EXERCISE AIM
Please write out only the lines from the line with "To better illustrate" to the line with "were prototypical instances", inclusive, exactly as they stand below, without the pictures.

======

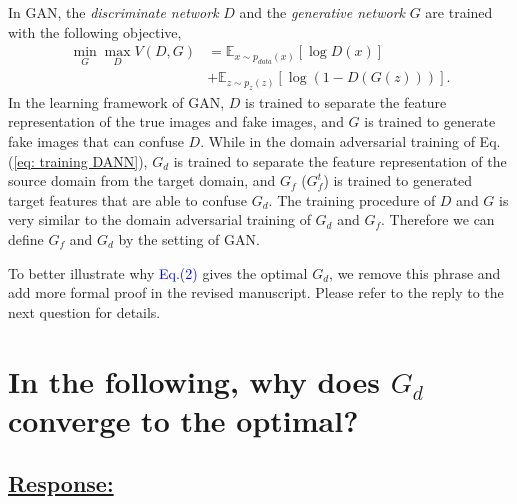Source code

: In GAN, the \textit{discriminate network} $D$ and the \textit{generative network} $G$ are trained with the following objective,
\begin{equation}
    \label{eq: GAN}
    \begin{split}
        \min_G \max_D V(D,G) &= \mathbb{E}_{x\sim p_{data}(x)}[\log D(x)] \\ &+ \mathbb{E}_{z\sim p_z(z)}[\log (1-D(G(z)))].
    \end{split}
\end{equation}
In the learning framework of GAN, $D$ is trained to separate the feature representation of the true images and fake images, and $G$ is trained to generate fake images that can confuse $D$.
While in the domain adversarial training of Eq.(\ref{eq: training DANN}), $G_d$ is trained to separate the feature representation of the source domain from the target domain, and $G_f$ ($G_f^t$) is trained to generated target features that are able to confuse $G_d$.
The training procedure of $D$ and $G$ is very similar to the domain adversarial training of $G_d$ and $G_f$.
Therefore we can define $G_f$ and $G_d$ by the setting of GAN.

To better illustrate why \textcolor{blue}{Eq.(2)} gives the optimal $G_d$, we remove this phrase and add more formal proof in the revised manuscript.
Please refer to the reply to the next question for details.

\section{In the following, why does $G_d$ converge to the optimal?}
\subsection*{\underline{\textbf{Response:}}}

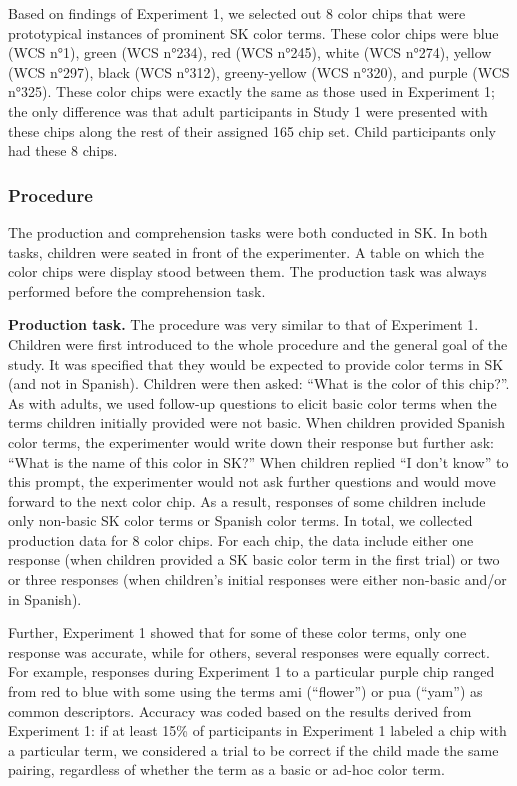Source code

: \documentclass[,man,floatsintext]{apa6}
\theoremstyle{definition}
\theoremstyle{definition}
\theoremstyle{definition}
\theoremstyle{remark}
\begin{document}
Based on findings of Experiment 1, we selected out 8 color chips that
were prototypical instances of prominent SK color terms. These color
chips were blue (WCS n°1), green (WCS n°234), red (WCS n°245), white
(WCS n°274), yellow (WCS n°297), black (WCS n°312), greeny-yellow (WCS
n°320), and purple (WCS n°325). These color chips were exactly the same
as those used in Experiment 1; the only difference was that adult
participants in Study 1 were presented with these chips along the rest
of their assigned 165 chip set. Child participants only had these 8
chips.

\subsubsection{Procedure}\label{procedure-1}

The production and comprehension tasks were both conducted in SK. In
both tasks, children were seated in front of the experimenter. A table
on which the color chips were display stood between them. The production
task was always performed before the comprehension task.

\textbf{Production task.} The procedure was very similar to that of
Experiment 1. Children were first introduced to the whole procedure and
the general goal of the study. It was specified that they would be
expected to provide color terms in SK (and not in Spanish). Children
were then asked: \enquote{What is the color of this chip?}. As with
adults, we used follow-up questions to elicit basic color terms when the
terms children initially provided were not basic. When children provided
Spanish color terms, the experimenter would write down their response
but further ask: \enquote{What is the name of this color in SK?} When
children replied \enquote{I don't know} to this prompt, the experimenter
would not ask further questions and would move forward to the next color
chip. As a result, responses of some children include only non-basic SK
color terms or Spanish color terms. In total, we collected production
data for 8 color chips. For each chip, the data include either one
response (when children provided a SK basic color term in the first
trial) or two or three responses (when children's initial responses were
either non-basic and/or in Spanish).

Further, Experiment 1 showed that for some of these color terms, only
one response was accurate, while for others, several responses were
equally correct. For example, responses during Experiment 1 to a
particular purple chip ranged from red to blue with some using the terms
ami (\enquote{flower}) or pua (\enquote{yam}) as common descriptors.
Accuracy was coded based on the results derived from Experiment 1: if at
least 15\% of participants in Experiment 1 labeled a chip with a
particular term, we considered a trial to be correct if the child made
the same pairing, regardless of whether the term as a basic or ad-hoc
color term.
\end{document}
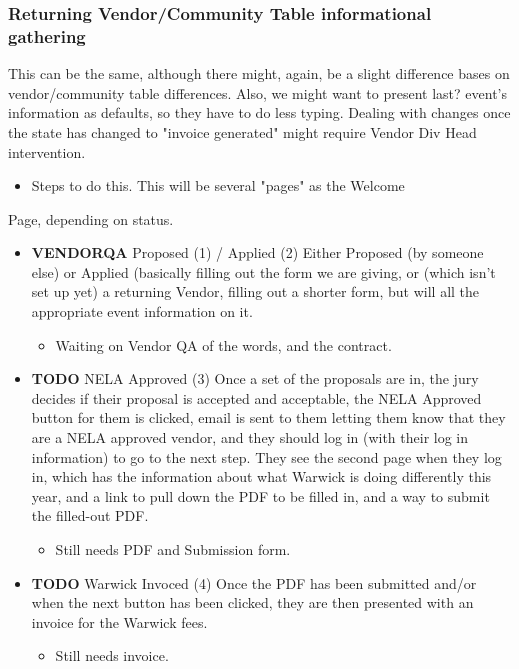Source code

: \documentclass[captions=tablesignature]{scrartcl}
\begin{document}
\subsubsection{Returning Vendor/Community Table informational gathering}
\label{sec-3-1-5}
This can be the same, although there might, again, be a slight
difference bases on vendor/community table differences.  Also, we
might want to present last? event's information as defaults, so
they have to do less typing. Dealing with changes once the state
has changed to "invoice generated" might require Vendor Div Head
intervention.
\begin{itemize}
\item Steps to do this.  This will be several "pages" as the Welcome
\end{itemize}
Page, depending on status.
\begin{itemize}
\item {\bfseries\sffamily VENDORQA} Proposed (1) / Applied (2)
\label{sec-3-1-5-1}
Either Proposed (by someone else) or Applied (basically filling
out the form we are giving, or (which isn't set up yet) a
returning Vendor, filling out a shorter form, but will all the
appropriate event information on it.
\begin{itemize}
\item Waiting on Vendor QA of the words, and the contract.
\end{itemize}

\item {\bfseries\sffamily TODO} NELA Approved (3)
\label{sec-3-1-5-2}
Once a set of the proposals are in, the jury decides if their
proposal is accepted and acceptable, the NELA Approved button for
them is clicked, email is sent to them letting them know that
they are a NELA approved vendor, and they should log in (with
their log in information) to go to the next step.  They see the
second page when they log in, which has the information about
what Warwick is doing differently this year, and a link to pull
down the PDF to be filled in, and a way to submit the filled-out
PDF.
\begin{itemize}
\item Still needs PDF and Submission form.
\end{itemize}

\item {\bfseries\sffamily TODO} Warwick Invoced (4)
\label{sec-3-1-5-3}
Once the PDF has been submitted and/or when the next button has
been clicked, they are then presented with an invoice for the
Warwick fees.
\begin{itemize}
\item Still needs invoice.
\end{itemize}


\end{itemize}
\end{document}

======

PROBLEM SOLUTION
To better illustrate why \textcolor{blue}{Eq.(2)} gives the optimal $G_d$, we remove this phrase and add more formal proof in the revised manuscript.
Please refer to the reply to the next question for details.

\section{In the following, why does $G_d$ converge to the optimal?}
\subsection*{\underline{\textbf{Response:}}}

Source code

: \documentclass[,man,floatsintext]{apa6}
\theoremstyle{definition}
\theoremstyle{definition}
\theoremstyle{definition}
\theoremstyle{remark}
\begin{document}
Based on findings of Experiment 1, we selected out 8 color chips that
were prototypical instances of prominent SK color terms. These color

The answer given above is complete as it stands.